Mother-of-three Susan Foxcroft, 47, from Crawshawbooth, swindled the money over three years while working as a bookkeeper, a court heard.
She claimed she suffered from bulimia and anorexia. But a judge branded her a ‘thoroughly dishonest woman’ and jailed her for three-and-a-half-years.
She siphoned the money into her own account from Welding Engineers, in Newton Heath, Manchester, the court heard.
Foxcroft, of Crawshaw Drive, admitted two counts of fraud and one count of making a false statutory declaration.
After the case, her former boss Stephen Austin branded her a 'fantasist' and said the fraud had been 'horrific'.
He said: "Foxcroft blamed her actions on bulimia. She claimed she was eating up to £100 worth of food a day and that she was stealing to keep her condition hidden from her husband.
“This woman is a complete fantasist. On several occasions while she worked for me I caught her out telling lies. In one instance she even told me she had breast cancer and would need an operation which I later found out was untrue."
Manchester Crown Court heard that when Foxcroft was caught out she falsely claimed the firm had been dodging taxes, sparking an investigation into the company.
The prosecution said that she began transferring money from the company within weeks of being spared jail for a £6,000 theft from a previous employer.

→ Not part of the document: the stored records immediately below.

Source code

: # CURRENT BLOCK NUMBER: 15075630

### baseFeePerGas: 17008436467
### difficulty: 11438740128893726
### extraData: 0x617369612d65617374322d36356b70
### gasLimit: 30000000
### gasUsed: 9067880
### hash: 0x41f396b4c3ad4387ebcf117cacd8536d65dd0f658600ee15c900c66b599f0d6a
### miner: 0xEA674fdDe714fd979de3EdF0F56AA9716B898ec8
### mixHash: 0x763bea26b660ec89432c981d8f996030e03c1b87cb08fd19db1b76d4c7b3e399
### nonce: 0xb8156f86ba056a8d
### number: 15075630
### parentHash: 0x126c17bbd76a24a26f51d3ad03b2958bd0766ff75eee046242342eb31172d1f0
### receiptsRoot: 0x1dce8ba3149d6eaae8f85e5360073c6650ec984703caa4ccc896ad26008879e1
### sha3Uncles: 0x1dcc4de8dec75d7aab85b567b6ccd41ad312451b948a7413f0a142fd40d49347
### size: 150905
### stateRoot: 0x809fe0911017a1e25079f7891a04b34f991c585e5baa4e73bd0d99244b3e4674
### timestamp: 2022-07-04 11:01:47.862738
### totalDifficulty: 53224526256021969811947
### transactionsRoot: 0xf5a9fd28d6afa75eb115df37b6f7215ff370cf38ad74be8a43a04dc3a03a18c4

The court heard Foxcroft even falsified accounts and forged letters in a bid to avoid being caught.
Foxcroft, who had began working as a TV extra after she was sacked, used banking transfers and company cheques to steal £31,302 from the company between 2009 and 2011.
When the Insolvency Service questioned her about large deposits into her accounts she claimed that the cash payments were ‘bonuses’, and then forged letters from Mr Austin, in a bid to back up the theft.
She intercepted mail sent to Mr Austin in a desperate attempt to cover her tracks, but he was alerted to the truth after a letter from the Insolvency Service got through to him.
Mr Austin said: “The effect of this crime on the business has been horrific. £30,000 is a hell of a lot of money. It has taken four months of man power to check all the accounts.
“That money was earmarked to give her 42 colleagues pay increases and bonuses, which the firm has been unable to do since we discovered the theft.
“To make it even worse she has been declared bankrupt for stealing from a previous employer and therefore has no assets to sell to compensate us, even though her husband is a wealthy financial director.
“However, everyone at the company is taking comfort in knowing she now has to spend the next three and a half years behind bars."
When contacted by the Lancashire Telegraph, a spokesman from the Insolvency Agency said: “This sends a strong message to dishonest individuals who go bankrupt that the Official Receiver will investigate their affairs and take action together with prosecuting authorities to deal with their misconduct."
Shelley Perry, clinical director of Lancashire charity Support and Education on Eating Disorders (SEED), said: “It sounds to me like this woman has used bulimia to cover up what has been going on.
“I do not know whether this woman was diagnosed with an eating disorder but it is very sad if she has made this up especially as charities like ourselves spend so much time trying to convince suffered to come forward."